Source texts of formatted documents:
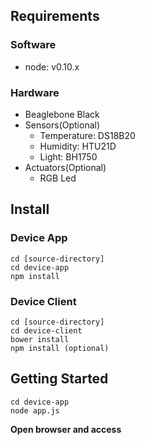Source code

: ## Requirements

### Software
- node: v0.10.x

### Hardware
- Beaglebone Black
- Sensors(Optional)
  - Temperature: DS18B20
  - Humidity: HTU21D
  - Light: BH1750
- Actuators(Optional)
  - RGB Led

## Install

### Device App
```
cd [source-directory]
cd device-app
npm install
```

### Device Client
```
cd [source-directory]
cd device-client
bower install
npm install (optional)
```

## Getting Started
```
cd device-app
node app.js
```

__Open browser and access__
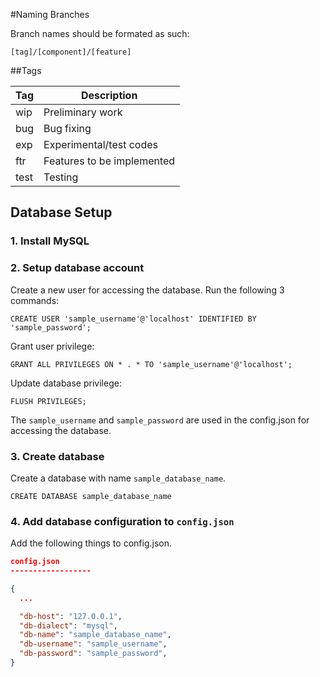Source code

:#Naming Branches

Branch names should be formated as such:

`[tag]/[component]/[feature]`

##Tags

| Tag | Description |
| --- | --- |
| wip | Preliminary work |
| bug | Bug fixing |
| exp | Experimental/test codes |
| ftr | Features to be implemented |
| test | Testing |

## Database Setup

### 1. Install MySQL

### 2. Setup database account

Create a new user for accessing the database. Run the following 3 commands:

```
CREATE USER 'sample_username'@'localhost' IDENTIFIED BY 'sample_password';
```

Grant user privilege:

```
GRANT ALL PRIVILEGES ON * . * TO 'sample_username'@'localhost';
```

Update database privilege:

```
FLUSH PRIVILEGES;
```

The `sample_username` and `sample_password` are used in the config.json for accessing the database.

### 3. Create database

Create a database with name `sample_database_name`.
```
CREATE DATABASE sample_database_name
```

### 4. Add database configuration to `config.json`

Add the following things to config.json.

``` json
config.json
------------------

{
  ...

  "db-host": "127.0.0.1",
  "db-dialect": "mysql",
  "db-name": "sample_database_name",
  "db-username": "sample_username",
  "db-password": "sample_password",
}

```
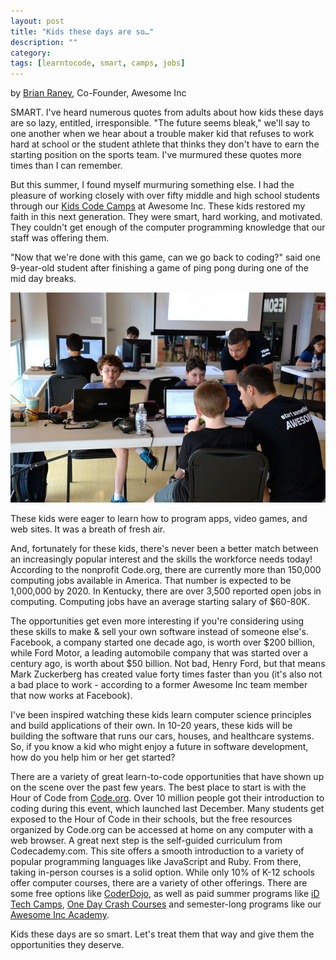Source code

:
 ```yaml
---
layout: post
title: "Kids these days are so…"
description: ""
category: 
tags: [learntocode, smart, camps, jobs]
---
```


by [Brian Raney](https://plus.google.com/u/0/114667204038993827459/), Co-Founder, Awesome Inc

SMART. I've heard numerous quotes from adults about how kids these days are so lazy, entitled, irresponsible. "The future seems bleak," we'll say to one another when we hear about a trouble maker kid that refuses to work hard at school or the student athlete that thinks they don't have to earn the starting position on the sports team. I've murmured these quotes more times than I can remember. 

<!--break-->

But this summer, I found myself murmuring something else. I had the pleasure of working closely with over fifty middle and high school students through our [Kids Code Camps](http://blog.awesomeinc.org/post/97086960346/teaching-kids-to-code-with-awesome-inc-u) at Awesome Inc. These kids restored my faith in this next generation. They were smart, hard working, and motivated. They couldn't get enough of the computer programming knowledge that our staff was offering them. 

"Now that we're done with this game, can we go back to coding?" said one 9-year-old student after finishing a game of ping pong during one of the mid day breaks. 

![Kids take programming class, give us hope for the future](/img/blog/kids-so-smart.jpg)

These kids were eager to learn how to program apps, video games, and web sites. It was a breath of fresh air.

And, fortunately for these kids, there's never been a better match between an increasingly popular interest and the skills the workforce needs today! According to the nonprofit Code.org, there are currently more than 150,000 computing jobs available in America. That number is expected to be 1,000,000 by 2020. In Kentucky, there are over 3,500 reported open jobs in computing. Computing jobs have an average starting salary of $60-80K.

The opportunities get even more interesting if you're considering using these skills to make & sell your own software instead of someone else's. Facebook, a company started one decade ago, is worth over $200 billion, while Ford Motor, a leading automobile company that was started over a century ago, is worth about $50 billion. Not bad, Henry Ford, but that means Mark Zuckerberg has created value forty times faster than you (it's also not a bad place to work - according to a former Awesome Inc team member that now works at Facebook).

I've been inspired watching these kids learn computer science principles and build applications of their own. In 10-20 years, these kids will be building the software that runs our cars, houses, and healthcare systems. So, if you know a kid who might enjoy a future in software development, how do you help him or her get started?

There are a variety of great learn-to-code opportunities that have shown up on the scene over the past few years. The best place to start is with the Hour of Code from [Code.org](http://code.org/). Over 10 million people got their introduction to coding during this event, which launched last December. Many students get exposed to the Hour of Code in their schools, but the free resources organized by Code.org can be accessed at home on any computer with a web browser. A great next step is the self-guided curriculum from Codecademy.com. This site offers a smooth introduction to a variety of popular programming languages like JavaScript and Ruby. From there, taking in-person courses is a solid option. While only 10% of K-12 schools offer computer courses, there are a variety of other offerings. There are some free options like [CoderDojo](https://coderdojo.com/), as well as paid summer programs like [iD Tech Camps](http://www.idtech.com/), [One Day Crash Courses](http://www.awesomeincu.com/curriculum/#k12-day) and semester-long programs like our [Awesome Inc Academy](http://awesomeincu.com).

Kids these days are so smart. Let's treat them that way and give them the opportunities they deserve.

### Task description
Return the number of lines in the records holding the string "starting", without any other words.

### Output for this task
2